Yes, thanks for sharing the process with us, and please, let us know what you figure out about the belt tensioner issue.


----------



## SMFCPACFP (Jan 3, 2012)

I had a Kimplex blower and it wasn't simple to replace the belts. Just don't push the blower too hard and they will last several years. I took it slow and easy in deep and wet snow. Below is a picture of my Kimpex rig:












Kubota B3030 HSDC snowblowing Jan 2012 (HD) - YouTube


----------



## yam03 (Jan 28, 2012)

Dang... When I got out there last night, I realised that I was so excited to finally get the belts changed, that I forgot to tightnen the Idler sprocket and guess what...It is gone. See you in the spring I guess,
Now I need to find another sprocket to tightnen the chain. On with the adventures I guess.


----------



## yam03 (Jan 28, 2012)

Hi SMFCPACFP
My snowblower looks just like yours (with the extension on the top). Do you turn the chute manually or did you make any mods for electrical?


----------



## SMFCPACFP (Jan 3, 2012)

yam03 said:


> Hi SMFCPACFP
> My snowblower looks just like yours (with the extension on the top). Do you turn the chute manually or did you make any mods for electrical?


 
I had a mechanical chute rotator which was OK but slow. We get from 10 to 30 feet of snow each each year and the Kimpex worked quite well for probably ten years or so, 95% of the time. If we got a lot of heavy snow, I had to be really careful not to push it hard or the belts would wear out fairly quickly. I would say that I had to replace them every two years. I sold the whole rig about 5 years ago and bought the one below. The difference is a lot more power, less time spent blowing with large snowfalls, warmer, and the windshield wiper. I can also do a lot more different things with it. I have several attachments for it:


----------



## yam03 (Jan 28, 2012)

That is a real nice upgrade. Must be different sitting in that one as opposed to sitting on the ATV.


----------



## SMFCPACFP (Jan 3, 2012)

yam03 said:


> That is a real nice upgrade. Must be different sitting in that one as opposed to sitting on the ATV.

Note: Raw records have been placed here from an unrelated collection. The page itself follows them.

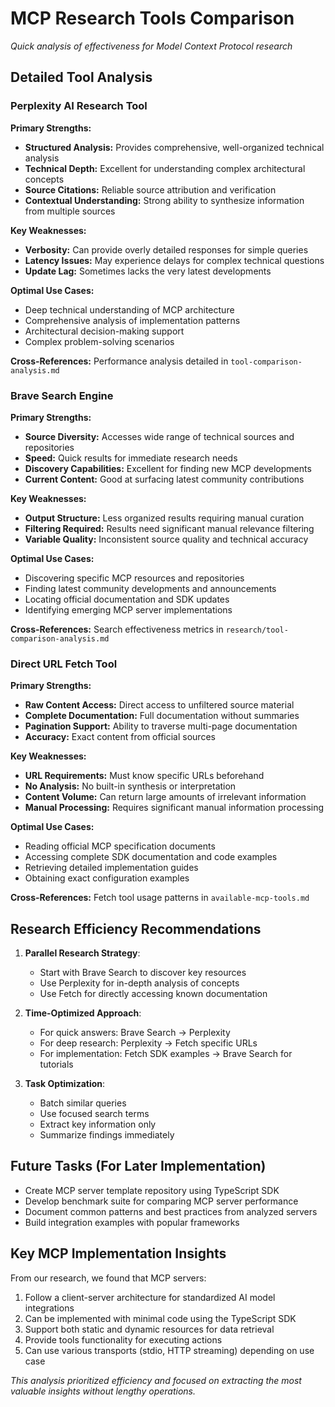 # MCP Research Tools Comparison

*Quick analysis of effectiveness for Model Context Protocol research*

## Detailed Tool Analysis

### Perplexity AI Research Tool

**Primary Strengths:**
- **Structured Analysis:** Provides comprehensive, well-organized technical analysis
- **Technical Depth:** Excellent for understanding complex architectural concepts
- **Source Citations:** Reliable source attribution and verification
- **Contextual Understanding:** Strong ability to synthesize information from multiple sources

**Key Weaknesses:**
- **Verbosity:** Can provide overly detailed responses for simple queries
- **Latency Issues:** May experience delays for complex technical questions
- **Update Lag:** Sometimes lacks the very latest developments

**Optimal Use Cases:**
- Deep technical understanding of MCP architecture
- Comprehensive analysis of implementation patterns
- Architectural decision-making support
- Complex problem-solving scenarios

**Cross-References:** Performance analysis detailed in `tool-comparison-analysis.md`

### Brave Search Engine

**Primary Strengths:**
- **Source Diversity:** Accesses wide range of technical sources and repositories
- **Speed:** Quick results for immediate research needs
- **Discovery Capabilities:** Excellent for finding new MCP developments
- **Current Content:** Good at surfacing latest community contributions

**Key Weaknesses:**
- **Output Structure:** Less organized results requiring manual curation
- **Filtering Required:** Results need significant manual relevance filtering
- **Variable Quality:** Inconsistent source quality and technical accuracy

**Optimal Use Cases:**
- Discovering specific MCP resources and repositories
- Finding latest community developments and announcements
- Locating official documentation and SDK updates
- Identifying emerging MCP server implementations

**Cross-References:** Search effectiveness metrics in `research/tool-comparison-analysis.md`

### Direct URL Fetch Tool

**Primary Strengths:**
- **Raw Content Access:** Direct access to unfiltered source material
- **Complete Documentation:** Full documentation without summaries
- **Pagination Support:** Ability to traverse multi-page documentation
- **Accuracy:** Exact content from official sources

**Key Weaknesses:**
- **URL Requirements:** Must know specific URLs beforehand
- **No Analysis:** No built-in synthesis or interpretation
- **Content Volume:** Can return large amounts of irrelevant information
- **Manual Processing:** Requires significant manual information processing

**Optimal Use Cases:**
- Reading official MCP specification documents
- Accessing complete SDK documentation and code examples
- Retrieving detailed implementation guides
- Obtaining exact configuration examples

**Cross-References:** Fetch tool usage patterns in `available-mcp-tools.md`

## Research Efficiency Recommendations

1. **Parallel Research Strategy**:
   - Start with Brave Search to discover key resources
   - Use Perplexity for in-depth analysis of concepts
   - Use Fetch for directly accessing known documentation

2. **Time-Optimized Approach**:
   - For quick answers: Brave Search → Perplexity
   - For deep research: Perplexity → Fetch specific URLs
   - For implementation: Fetch SDK examples → Brave Search for tutorials

3. **Task Optimization**:
   - Batch similar queries
   - Use focused search terms
   - Extract key information only
   - Summarize findings immediately

## Future Tasks (For Later Implementation)

- Create MCP server template repository using TypeScript SDK
- Develop benchmark suite for comparing MCP server performance
- Document common patterns and best practices from analyzed servers
- Build integration examples with popular frameworks

## Key MCP Implementation Insights

From our research, we found that MCP servers:

1. Follow a client-server architecture for standardized AI model integrations
2. Can be implemented with minimal code using the TypeScript SDK
3. Support both static and dynamic resources for data retrieval
4. Provide tools functionality for executing actions
5. Can use various transports (stdio, HTTP streaming) depending on use case

*This analysis prioritized efficiency and focused on extracting the most valuable insights without lengthy operations.*
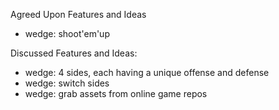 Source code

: Agreed Upon Features and Ideas
* wedge: shoot'em'up


Discussed Features and Ideas:
* wedge: 4 sides, each having a unique offense and defense
* wedge: switch sides
* wedge: grab assets from online game repos

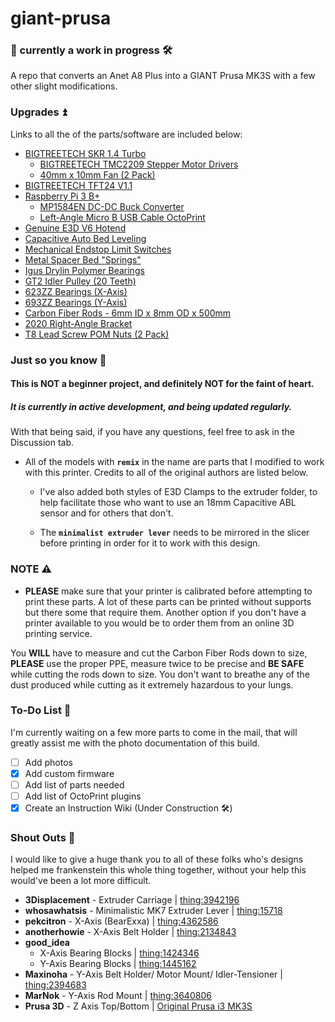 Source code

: # giant-prusa

### 🧰 currently a work in progress 🛠️

A repo that converts an Anet A8 Plus into a GIANT Prusa MK3S with a few other slight modifications.

### Upgrades ⏫

Links to all the of the parts/software are included below:
- <a href="https://www.amazon.com/BIGTREETECH-Printer-Control-Smoothieboard-Upgrade/dp/B082YTYDCK/ref=sr_1_2?dchild=1&keywords=skr+1.4+turbo&qid=1611026087&sr=8-2" target="_blank"> BIGTREETECH SKR 1.4 Turbo </a>
    - <a href="https://www.amazon.com/gp/product/B07YW7BM68/ref=ppx_yo_dt_b_asin_title_o03_s00?ie=UTF8&psc=1" target="_blank"> BIGTREETECH TMC2209 Stepper Motor Drivers </a>
    - <a href="https://www.amazon.com/gp/product/B0711FVD48/ref=ppx_yo_dt_b_asin_title_o03_s00?ie=UTF8&psc=1" target="_blank"> 40mm x 10mm Fan (2 Pack) </a>
- <a href="https://www.amazon.com/gp/product/B07TJWSV51/ref=ppx_yo_dt_b_asin_title_o02_s00?ie=UTF8&psc=1" target="_blank"> BIGTREETECH TFT24 V1.1 </a>
- <a href="https://www.amazon.com/gp/product/B01CMC50S0/ref=ppx_yo_dt_b_asin_title_o09_s00?ie=UTF8&psc=1" target="_blank"> Raspberry Pi 3 B+ </a>
    - <a href="https://www.amazon.com/gp/product/B07RVG34WR/ref=ppx_yo_dt_b_asin_title_o02_s00?ie=UTF8&psc=1" target="_blank"> MP1584EN DC-DC Buck Converter </a>
    - <a href="https://www.amazon.com/gp/product/B076DW7M5S/ref=ppx_yo_dt_b_asin_title_o01_s00?ie=UTF8&psc=1" target="_blank"> Left-Angle Micro B USB Cable </a>
    <a href="https://octoprint.org/" target="_blank"> OctoPrint </a>
- <a href="https://www.amazon.com/gp/product/B079H1S9BN/ref=ppx_yo_dt_b_asin_title_o01_s00?ie=UTF8&psc=1" target="_blank"> Genuine E3D V6 Hotend </a>
- <a href="https://www.amazon.com/gp/product/B01M1777XK/ref=ppx_yo_dt_b_asin_title_o02_s00?ie=UTF8&psc=1" target="_blank"> Capacitive Auto Bed Leveling </a>
- <a href="https://www.amazon.com/gp/product/B07ZCSXNF3/ref=ppx_yo_dt_b_asin_title_o00_s00?ie=UTF8&psc=1" target="_blank"> Mechanical Endstop Limit Switches </a>
- <a href="https://www.etsy.com/listing/941679083/metal-spacer-bed-springs?ref=shop_home_feat_1" target="_blank"> Metal Spacer Bed "Springs" </a>
- <a href="https://www.amazon.com/gp/product/B071RSDYW4/ref=ppx_yo_dt_b_asin_title_o03_s00?ie=UTF8&psc=1" target="_blank"> Igus Drylin Polymer Bearings </a>
- <a href="https://www.amazon.com/gp/product/B07BPKWM9D/ref=ppx_yo_dt_b_asin_title_o05_s00?ie=UTF8&psc=1" target="_blank"> GT2 Idler Pulley (20 Teeth) </a>
- <a href="https://www.amazon.com/gp/product/B075CM413G/ref=ppx_yo_dt_b_asin_title_o09_s00?ie=UTF8&psc=1" target="_blank"> 623ZZ Bearings (X-Axis) </a>
- <a href="https://www.amazon.com/gp/product/B07FVXM3RK/ref=ppx_yo_dt_b_asin_title_o04_s00?ie=UTF8&psc=1" target="_blank"> 693ZZ Bearings (Y-Axis) </a>
- <a href="https://www.amazon.com/gp/product/B00RWXJYVE/ref=ppx_yo_dt_b_asin_title_o00_s00?ie=UTF8&psc=1" target="_blank"> Carbon Fiber Rods - 6mm ID x 8mm OD x 500mm </a>
- <a href="https://www.amazon.com/gp/product/B07GGLYX9V/ref=ppx_yo_dt_b_asin_title_o01_s00?ie=UTF8&psc=1" target="_blank"> 2020 Right-Angle Bracket </a>
- <a href="https://www.amazon.com/gp/product/B07Y6CN9J4/ref=ppx_yo_dt_b_asin_title_o00_s00?ie=UTF8&psc=1" target="_blank"> T8 Lead Screw POM Nuts (2 Pack) </a>

### Just so you know 💭

#### This is NOT a beginner project, and definitely NOT for the faint of heart.

##### It is currently in active development, and being updated regularly.

With that being said, if you have any questions, feel free to ask in the Discussion tab.

- All of the models with **`remix`** in the name are parts that I modified to work with this printer. Credits to all of the original authors are listed below.

    - I've also added both styles of E3D Clamps to the extruder folder, to help facilitate those who want to use an 18mm Capacitive ABL sensor and for others that don't.

    - The **`minimalist extruder lever`** needs to be mirrored in the slicer before printing in order for it to work with this design.

### NOTE ⚠️

- **PLEASE** make sure that your printer is calibrated before attempting to print these parts. A lot of these parts can be printed without supports but there some that require them. Another option if you don't have a printer available to you would be to order them from an online 3D printing service.

You **WILL** have to measure and cut the Carbon Fiber Rods down to size, **PLEASE** use the proper PPE, measure twice to be precise and **BE SAFE** while cutting the rods down to size. You don't want to breathe any of the dust produced while cutting as it extremely hazardous to your lungs.

### To-Do List 📝

I'm currently waiting on a few more parts to come in the mail, that will greatly assist me with the photo documentation of this build.

* [ ] Add photos
* [x] Add custom firmware
* [ ] Add list of parts needed
* [ ] Add list of OctoPrint plugins
* [x] Create an Instruction Wiki (Under Construction 🛠️)

### Shout Outs 📣

<a href="" target="__blank"> </a>

I would like to give a huge thank you to all of these folks who's designs helped me frankenstein this whole thing together, without your help this would've been a lot more difficult.

- **3Displacement** - Extruder Carriage | <a href="https://www.thingiverse.com/thing:3942196" target="_blank"> thing:3942196 </a>
- **whosawhatsis** - Minimalistic MK7 Extruder Lever | <a href="https://www.thingiverse.com/thing:15718" target="_blank"> thing:15718 </a>
- **pekcitron** - X-Axis (BearExxa) | <a href="https://www.thingiverse.com/thing:4362586" target="_blank"> thing:4362586 </a>
- **anotherhowie** - X-Axis Belt Holder | <a href="https://www.thingiverse.com/thing:2134843" target="_blank"> thing:2134843 </a>
- **good_idea**
    - X-Axis Bearing Blocks | <a href="https://www.thingiverse.com/thing:1424346" target="_blank"> thing:1424346 </a>
    - Y-Axis Bearing Blocks | <a href="https://www.thingiverse.com/thing:1445162" target="_blank"> thing:1445162 </a>
- **Maxinoha** - Y-Axis Belt Holder/ Motor Mount/ Idler-Tensioner | <a href="https://www.thingiverse.com/thing:2394683" target="_blank"> thing:2394683 </a>
- **MarNok** - Y-Axis Rod Mount | <a href="https://www.thingiverse.com/thing:3640806" target="_blank"> thing:3640806 </a>
- **Prusa 3D** - Z Axis Top/Bottom | <a href="https://www.prusa3d.com/prusa-i3-printable-parts/" target="_blank"> Original Prusa i3 MK3S </a>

Very warm and comfortable. I never have to get out of it until I am done.


----------



## Bob Bass (Mar 14, 2019)

sounds like you have the same snow blower that I have with two belts one for the aguer and one for the second stage 
if correct this could be your owners manual http://bercomac.com/en/man/700310-4/ . You will also find an IPC parts listing for the snowblower in this manual . Good luck 

But be aware I sheared the shear bolt and just had to install the cover and it shredded both belts. You will find in the manual that it says to engage the clutch on replacing the cover and that is a true statement on shredding the belts. Only found that out after about 4 hours trying to figure out what type of snow blower that I really had . The belts are special because it calls for Raw Edge P/N 103745


----------